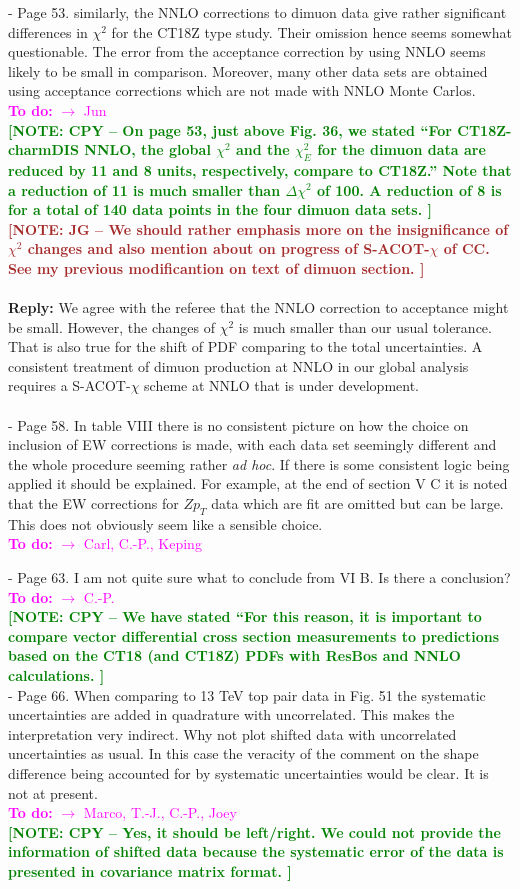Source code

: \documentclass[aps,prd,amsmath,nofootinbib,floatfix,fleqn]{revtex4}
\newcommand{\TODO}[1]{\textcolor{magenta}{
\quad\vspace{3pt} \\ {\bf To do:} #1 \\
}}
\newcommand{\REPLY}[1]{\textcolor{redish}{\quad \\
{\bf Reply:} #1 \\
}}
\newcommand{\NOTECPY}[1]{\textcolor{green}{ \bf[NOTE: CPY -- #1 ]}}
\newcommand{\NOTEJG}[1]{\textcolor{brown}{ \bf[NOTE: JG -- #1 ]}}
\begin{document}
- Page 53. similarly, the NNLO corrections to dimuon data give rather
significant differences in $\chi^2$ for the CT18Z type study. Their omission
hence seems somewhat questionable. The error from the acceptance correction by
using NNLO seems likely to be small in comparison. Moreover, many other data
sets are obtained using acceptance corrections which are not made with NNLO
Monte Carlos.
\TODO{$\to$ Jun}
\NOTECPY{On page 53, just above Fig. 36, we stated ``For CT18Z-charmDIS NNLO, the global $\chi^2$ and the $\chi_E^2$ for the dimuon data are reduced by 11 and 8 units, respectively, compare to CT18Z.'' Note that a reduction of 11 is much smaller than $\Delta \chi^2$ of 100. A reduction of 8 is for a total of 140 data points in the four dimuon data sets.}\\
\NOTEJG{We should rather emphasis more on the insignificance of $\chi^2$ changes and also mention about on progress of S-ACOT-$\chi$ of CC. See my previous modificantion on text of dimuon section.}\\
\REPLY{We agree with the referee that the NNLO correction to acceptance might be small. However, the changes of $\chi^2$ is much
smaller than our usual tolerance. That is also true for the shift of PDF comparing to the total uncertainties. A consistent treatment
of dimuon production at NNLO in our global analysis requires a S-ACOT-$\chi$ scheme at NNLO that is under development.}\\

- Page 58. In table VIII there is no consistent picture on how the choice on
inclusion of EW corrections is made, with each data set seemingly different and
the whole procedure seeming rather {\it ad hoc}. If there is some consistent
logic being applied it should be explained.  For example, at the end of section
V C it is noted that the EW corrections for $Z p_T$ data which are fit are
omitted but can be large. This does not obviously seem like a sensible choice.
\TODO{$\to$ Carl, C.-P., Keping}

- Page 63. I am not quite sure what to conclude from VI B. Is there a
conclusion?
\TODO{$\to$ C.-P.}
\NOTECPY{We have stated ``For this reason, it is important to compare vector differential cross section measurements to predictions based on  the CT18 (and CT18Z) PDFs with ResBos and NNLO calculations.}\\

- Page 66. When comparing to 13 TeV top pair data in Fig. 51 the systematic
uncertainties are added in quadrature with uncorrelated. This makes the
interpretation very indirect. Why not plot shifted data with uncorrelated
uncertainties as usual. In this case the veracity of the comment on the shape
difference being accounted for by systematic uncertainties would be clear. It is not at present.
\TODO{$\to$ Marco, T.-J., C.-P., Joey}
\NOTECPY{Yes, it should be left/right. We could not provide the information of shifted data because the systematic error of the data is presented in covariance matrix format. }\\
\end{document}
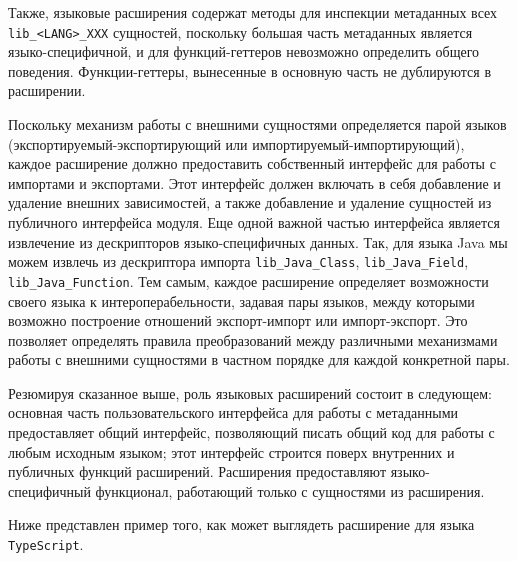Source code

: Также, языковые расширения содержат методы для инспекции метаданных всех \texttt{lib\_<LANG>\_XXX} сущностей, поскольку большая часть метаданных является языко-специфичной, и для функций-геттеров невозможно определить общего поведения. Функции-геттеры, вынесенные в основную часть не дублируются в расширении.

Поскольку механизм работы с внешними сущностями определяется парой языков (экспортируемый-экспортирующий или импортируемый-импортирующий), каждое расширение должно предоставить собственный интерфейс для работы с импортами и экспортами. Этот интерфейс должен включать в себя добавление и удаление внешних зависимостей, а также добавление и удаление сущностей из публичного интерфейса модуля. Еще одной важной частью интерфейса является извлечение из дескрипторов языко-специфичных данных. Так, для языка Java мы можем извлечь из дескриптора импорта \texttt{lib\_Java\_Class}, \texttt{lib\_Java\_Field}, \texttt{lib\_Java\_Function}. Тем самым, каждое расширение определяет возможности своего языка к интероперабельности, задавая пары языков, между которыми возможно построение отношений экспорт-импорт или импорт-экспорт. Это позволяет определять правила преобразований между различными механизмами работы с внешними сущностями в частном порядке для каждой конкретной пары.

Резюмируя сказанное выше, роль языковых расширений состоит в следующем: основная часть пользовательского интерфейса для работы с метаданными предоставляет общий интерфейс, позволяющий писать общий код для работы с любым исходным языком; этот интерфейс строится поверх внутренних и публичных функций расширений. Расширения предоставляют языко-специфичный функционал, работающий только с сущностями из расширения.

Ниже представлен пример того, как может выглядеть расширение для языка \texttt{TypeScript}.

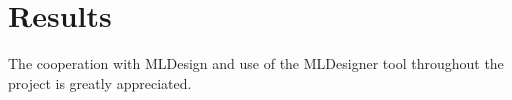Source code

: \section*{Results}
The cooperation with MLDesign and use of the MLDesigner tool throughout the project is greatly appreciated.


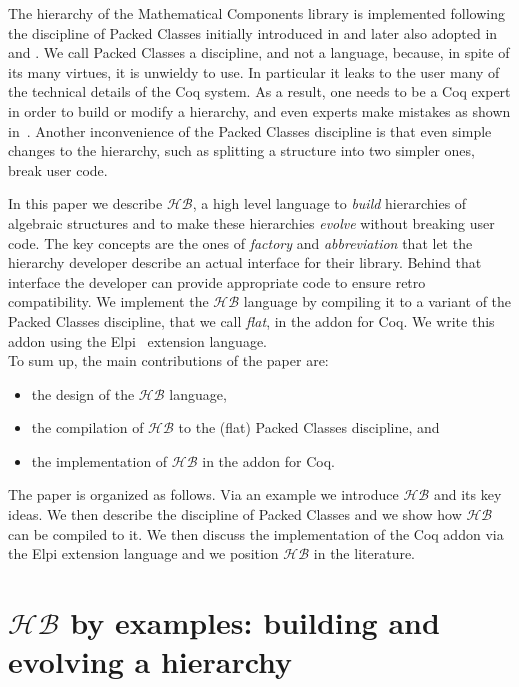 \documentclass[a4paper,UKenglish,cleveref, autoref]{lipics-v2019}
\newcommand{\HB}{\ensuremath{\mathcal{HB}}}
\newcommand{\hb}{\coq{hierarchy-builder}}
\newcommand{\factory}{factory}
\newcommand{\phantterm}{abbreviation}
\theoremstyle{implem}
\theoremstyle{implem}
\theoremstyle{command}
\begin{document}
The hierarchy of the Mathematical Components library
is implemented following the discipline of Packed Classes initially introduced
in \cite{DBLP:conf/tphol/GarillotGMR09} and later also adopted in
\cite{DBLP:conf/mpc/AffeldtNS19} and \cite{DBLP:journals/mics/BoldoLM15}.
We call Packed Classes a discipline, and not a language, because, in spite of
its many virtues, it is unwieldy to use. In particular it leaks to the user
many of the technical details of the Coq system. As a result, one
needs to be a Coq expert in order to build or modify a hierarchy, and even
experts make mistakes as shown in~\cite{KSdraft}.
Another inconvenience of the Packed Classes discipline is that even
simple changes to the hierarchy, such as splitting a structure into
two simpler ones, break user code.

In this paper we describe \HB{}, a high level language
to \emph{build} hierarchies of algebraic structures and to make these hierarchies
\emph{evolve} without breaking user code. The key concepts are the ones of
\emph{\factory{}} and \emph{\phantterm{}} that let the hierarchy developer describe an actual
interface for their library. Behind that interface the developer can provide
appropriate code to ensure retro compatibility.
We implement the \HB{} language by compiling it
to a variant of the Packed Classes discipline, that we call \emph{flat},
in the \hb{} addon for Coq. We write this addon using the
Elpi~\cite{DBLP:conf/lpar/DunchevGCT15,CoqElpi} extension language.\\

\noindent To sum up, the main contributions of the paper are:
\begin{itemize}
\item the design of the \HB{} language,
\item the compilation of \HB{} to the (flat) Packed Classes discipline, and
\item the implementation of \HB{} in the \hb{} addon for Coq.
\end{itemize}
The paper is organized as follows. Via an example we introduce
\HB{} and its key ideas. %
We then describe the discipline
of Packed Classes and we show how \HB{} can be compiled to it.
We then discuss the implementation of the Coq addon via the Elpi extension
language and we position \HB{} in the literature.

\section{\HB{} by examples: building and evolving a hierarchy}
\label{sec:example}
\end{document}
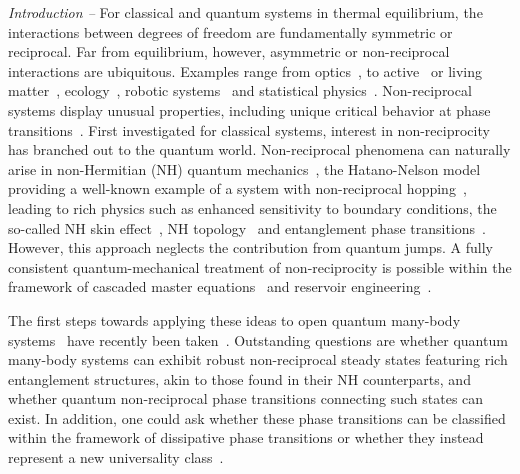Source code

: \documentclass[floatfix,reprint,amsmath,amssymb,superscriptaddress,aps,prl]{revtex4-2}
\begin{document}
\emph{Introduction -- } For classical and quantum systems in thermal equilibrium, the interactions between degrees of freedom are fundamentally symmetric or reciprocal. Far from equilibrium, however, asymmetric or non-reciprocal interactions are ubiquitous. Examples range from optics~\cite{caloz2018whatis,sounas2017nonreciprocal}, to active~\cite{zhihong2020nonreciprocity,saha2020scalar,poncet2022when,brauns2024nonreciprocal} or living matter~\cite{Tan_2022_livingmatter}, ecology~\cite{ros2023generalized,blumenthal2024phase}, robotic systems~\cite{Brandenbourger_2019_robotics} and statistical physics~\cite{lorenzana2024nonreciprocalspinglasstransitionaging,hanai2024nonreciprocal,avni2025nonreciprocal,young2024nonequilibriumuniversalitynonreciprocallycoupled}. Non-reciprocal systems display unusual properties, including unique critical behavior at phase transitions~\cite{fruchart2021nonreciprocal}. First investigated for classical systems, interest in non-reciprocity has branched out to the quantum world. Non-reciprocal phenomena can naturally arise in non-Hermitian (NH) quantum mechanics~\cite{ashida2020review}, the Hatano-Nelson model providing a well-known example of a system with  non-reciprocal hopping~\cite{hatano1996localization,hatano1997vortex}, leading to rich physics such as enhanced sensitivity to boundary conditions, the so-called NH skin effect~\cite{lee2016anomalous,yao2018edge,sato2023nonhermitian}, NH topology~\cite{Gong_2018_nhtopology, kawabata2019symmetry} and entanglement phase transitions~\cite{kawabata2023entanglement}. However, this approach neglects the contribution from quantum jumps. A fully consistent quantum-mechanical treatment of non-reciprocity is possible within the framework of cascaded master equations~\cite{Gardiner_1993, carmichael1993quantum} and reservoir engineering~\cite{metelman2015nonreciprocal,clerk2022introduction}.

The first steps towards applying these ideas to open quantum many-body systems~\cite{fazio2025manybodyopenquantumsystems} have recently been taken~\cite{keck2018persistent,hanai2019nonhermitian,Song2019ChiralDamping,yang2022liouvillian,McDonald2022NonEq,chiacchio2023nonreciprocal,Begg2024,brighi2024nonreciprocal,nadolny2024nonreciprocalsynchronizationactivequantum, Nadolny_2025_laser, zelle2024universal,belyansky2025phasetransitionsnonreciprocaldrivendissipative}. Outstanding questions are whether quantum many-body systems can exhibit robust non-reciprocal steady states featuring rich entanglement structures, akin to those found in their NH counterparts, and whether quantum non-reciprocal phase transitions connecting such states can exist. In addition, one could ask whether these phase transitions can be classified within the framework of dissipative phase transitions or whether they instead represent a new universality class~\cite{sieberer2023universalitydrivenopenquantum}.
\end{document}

What you should do: In the data above, start at the line holding "conclusion?" and stop after the line holding "дублируются в расширении."; write out those lines exactly, without pictures.

Solved exercise:
conclusion?
\TODO{$\to$ C.-P.}
\NOTECPY{We have stated ``For this reason, it is important to compare vector differential cross section measurements to predictions based on  the CT18 (and CT18Z) PDFs with ResBos and NNLO calculations.}\\

- Page 66. When comparing to 13 TeV top pair data in Fig. 51 the systematic
uncertainties are added in quadrature with uncorrelated. This makes the
interpretation very indirect. Why not plot shifted data with uncorrelated
uncertainties as usual. In this case the veracity of the comment on the shape
difference being accounted for by systematic uncertainties would be clear. It is not at present.
\TODO{$\to$ Marco, T.-J., C.-P., Joey}
\NOTECPY{Yes, it should be left/right. We could not provide the information of shifted data because the systematic error of the data is presented in covariance matrix format. }\\
\end{document}
Source code

: Также, языковые расширения содержат методы для инспекции метаданных всех \texttt{lib\_<LANG>\_XXX} сущностей, поскольку большая часть метаданных является языко-специфичной, и для функций-геттеров невозможно определить общего поведения. Функции-геттеры, вынесенные в основную часть не дублируются в расширении.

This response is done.